Your assignment: Below are some entries. Copy each line in them that holds "contenuti".

******************************

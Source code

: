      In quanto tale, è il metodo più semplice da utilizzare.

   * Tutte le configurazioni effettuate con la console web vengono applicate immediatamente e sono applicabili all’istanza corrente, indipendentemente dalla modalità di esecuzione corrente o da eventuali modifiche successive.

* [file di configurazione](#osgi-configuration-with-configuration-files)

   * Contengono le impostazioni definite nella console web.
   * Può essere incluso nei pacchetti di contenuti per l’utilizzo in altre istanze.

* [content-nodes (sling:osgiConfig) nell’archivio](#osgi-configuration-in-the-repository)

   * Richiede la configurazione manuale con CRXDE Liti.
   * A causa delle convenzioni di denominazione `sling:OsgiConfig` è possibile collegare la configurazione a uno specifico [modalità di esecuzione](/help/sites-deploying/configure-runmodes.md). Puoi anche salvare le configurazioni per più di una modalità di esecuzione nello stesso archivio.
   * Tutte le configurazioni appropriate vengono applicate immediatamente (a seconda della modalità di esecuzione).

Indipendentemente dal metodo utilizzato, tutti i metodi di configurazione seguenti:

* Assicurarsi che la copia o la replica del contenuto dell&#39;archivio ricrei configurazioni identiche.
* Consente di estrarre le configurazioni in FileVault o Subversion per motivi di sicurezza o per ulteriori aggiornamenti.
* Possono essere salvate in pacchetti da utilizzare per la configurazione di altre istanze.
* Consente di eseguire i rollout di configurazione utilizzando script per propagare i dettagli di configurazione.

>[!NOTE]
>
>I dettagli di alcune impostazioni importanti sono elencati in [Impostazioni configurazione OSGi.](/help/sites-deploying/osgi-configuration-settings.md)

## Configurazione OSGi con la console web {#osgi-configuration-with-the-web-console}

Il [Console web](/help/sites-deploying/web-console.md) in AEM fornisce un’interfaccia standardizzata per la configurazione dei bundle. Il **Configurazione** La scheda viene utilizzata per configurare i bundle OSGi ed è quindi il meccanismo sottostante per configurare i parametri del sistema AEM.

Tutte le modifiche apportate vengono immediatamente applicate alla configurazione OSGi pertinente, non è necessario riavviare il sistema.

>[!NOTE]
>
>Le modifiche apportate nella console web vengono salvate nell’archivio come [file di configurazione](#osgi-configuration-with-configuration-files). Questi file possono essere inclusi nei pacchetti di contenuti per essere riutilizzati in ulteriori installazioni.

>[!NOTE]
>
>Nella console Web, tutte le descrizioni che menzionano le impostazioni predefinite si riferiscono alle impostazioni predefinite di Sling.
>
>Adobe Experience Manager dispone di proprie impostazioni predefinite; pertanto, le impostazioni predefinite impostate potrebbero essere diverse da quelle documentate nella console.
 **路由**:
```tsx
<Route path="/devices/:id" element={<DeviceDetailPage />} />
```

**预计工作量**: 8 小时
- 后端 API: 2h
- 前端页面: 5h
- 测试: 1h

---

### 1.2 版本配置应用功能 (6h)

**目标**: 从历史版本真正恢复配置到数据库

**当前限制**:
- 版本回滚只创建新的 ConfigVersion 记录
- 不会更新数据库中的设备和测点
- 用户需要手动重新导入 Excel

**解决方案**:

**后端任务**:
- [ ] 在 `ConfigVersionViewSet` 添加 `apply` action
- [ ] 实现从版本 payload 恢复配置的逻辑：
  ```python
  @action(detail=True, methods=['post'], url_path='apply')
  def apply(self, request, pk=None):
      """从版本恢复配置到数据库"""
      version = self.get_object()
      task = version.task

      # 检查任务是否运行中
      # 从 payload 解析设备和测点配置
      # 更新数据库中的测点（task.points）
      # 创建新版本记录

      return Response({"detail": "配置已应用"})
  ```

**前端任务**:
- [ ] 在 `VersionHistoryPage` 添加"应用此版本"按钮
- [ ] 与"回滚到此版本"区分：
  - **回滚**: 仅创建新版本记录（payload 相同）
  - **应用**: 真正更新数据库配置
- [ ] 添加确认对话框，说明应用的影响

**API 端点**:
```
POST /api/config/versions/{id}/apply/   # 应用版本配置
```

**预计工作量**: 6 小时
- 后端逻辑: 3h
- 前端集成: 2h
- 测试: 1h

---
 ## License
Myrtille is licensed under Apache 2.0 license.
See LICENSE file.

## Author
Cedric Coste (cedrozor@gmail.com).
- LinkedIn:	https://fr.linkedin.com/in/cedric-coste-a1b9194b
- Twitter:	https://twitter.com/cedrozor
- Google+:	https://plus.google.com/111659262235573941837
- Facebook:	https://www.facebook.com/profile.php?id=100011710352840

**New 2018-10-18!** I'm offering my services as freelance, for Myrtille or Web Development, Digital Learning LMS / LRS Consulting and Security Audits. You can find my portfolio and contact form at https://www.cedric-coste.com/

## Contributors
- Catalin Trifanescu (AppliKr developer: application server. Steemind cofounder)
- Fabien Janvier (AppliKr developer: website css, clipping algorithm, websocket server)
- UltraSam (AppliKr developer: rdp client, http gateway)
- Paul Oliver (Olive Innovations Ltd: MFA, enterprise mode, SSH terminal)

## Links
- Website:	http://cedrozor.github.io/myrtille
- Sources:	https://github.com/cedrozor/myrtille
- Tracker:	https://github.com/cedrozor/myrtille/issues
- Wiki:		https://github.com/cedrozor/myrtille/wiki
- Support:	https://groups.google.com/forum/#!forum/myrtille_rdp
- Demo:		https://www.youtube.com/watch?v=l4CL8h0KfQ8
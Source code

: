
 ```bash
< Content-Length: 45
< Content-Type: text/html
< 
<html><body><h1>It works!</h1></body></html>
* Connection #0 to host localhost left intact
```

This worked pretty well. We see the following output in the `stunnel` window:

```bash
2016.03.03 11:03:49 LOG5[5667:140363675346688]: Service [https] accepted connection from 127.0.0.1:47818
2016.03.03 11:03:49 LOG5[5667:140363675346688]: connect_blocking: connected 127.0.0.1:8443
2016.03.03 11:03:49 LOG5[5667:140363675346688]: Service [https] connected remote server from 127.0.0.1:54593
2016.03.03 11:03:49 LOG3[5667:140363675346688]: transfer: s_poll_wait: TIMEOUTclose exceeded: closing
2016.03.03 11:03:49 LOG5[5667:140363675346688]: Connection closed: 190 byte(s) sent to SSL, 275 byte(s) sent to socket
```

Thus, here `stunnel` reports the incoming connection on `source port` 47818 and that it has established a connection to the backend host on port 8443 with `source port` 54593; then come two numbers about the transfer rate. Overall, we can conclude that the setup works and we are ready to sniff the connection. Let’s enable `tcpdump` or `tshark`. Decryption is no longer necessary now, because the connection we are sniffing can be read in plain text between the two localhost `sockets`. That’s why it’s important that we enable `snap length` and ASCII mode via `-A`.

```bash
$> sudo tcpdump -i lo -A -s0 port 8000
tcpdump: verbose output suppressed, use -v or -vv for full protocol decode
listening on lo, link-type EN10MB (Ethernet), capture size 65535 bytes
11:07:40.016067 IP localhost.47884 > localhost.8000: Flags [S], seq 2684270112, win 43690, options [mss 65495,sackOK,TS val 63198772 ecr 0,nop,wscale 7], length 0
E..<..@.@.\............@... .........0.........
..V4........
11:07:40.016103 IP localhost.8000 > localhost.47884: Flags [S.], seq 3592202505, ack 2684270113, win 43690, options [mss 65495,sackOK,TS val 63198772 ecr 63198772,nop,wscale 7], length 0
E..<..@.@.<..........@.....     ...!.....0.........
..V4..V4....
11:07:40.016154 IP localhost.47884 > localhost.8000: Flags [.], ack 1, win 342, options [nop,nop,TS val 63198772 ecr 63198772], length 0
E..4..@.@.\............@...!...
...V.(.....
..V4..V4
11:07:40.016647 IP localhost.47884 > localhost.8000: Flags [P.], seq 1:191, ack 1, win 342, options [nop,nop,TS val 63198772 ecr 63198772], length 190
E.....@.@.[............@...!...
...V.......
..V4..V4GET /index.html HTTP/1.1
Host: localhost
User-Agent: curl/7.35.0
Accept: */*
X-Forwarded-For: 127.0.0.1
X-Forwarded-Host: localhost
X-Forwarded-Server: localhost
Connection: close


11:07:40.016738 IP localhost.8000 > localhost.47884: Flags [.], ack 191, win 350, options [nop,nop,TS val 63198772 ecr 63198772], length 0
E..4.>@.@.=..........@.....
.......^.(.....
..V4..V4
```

******************************

Response to this task:
   * Può essere incluso nei pacchetti di contenuti per l’utilizzo in altre istanze.
>Le modifiche apportate nella console web vengono salvate nell’archivio come [file di configurazione](#osgi-configuration-with-configuration-files). Questi file possono essere inclusi nei pacchetti di contenuti per essere riutilizzati in ulteriori installazioni.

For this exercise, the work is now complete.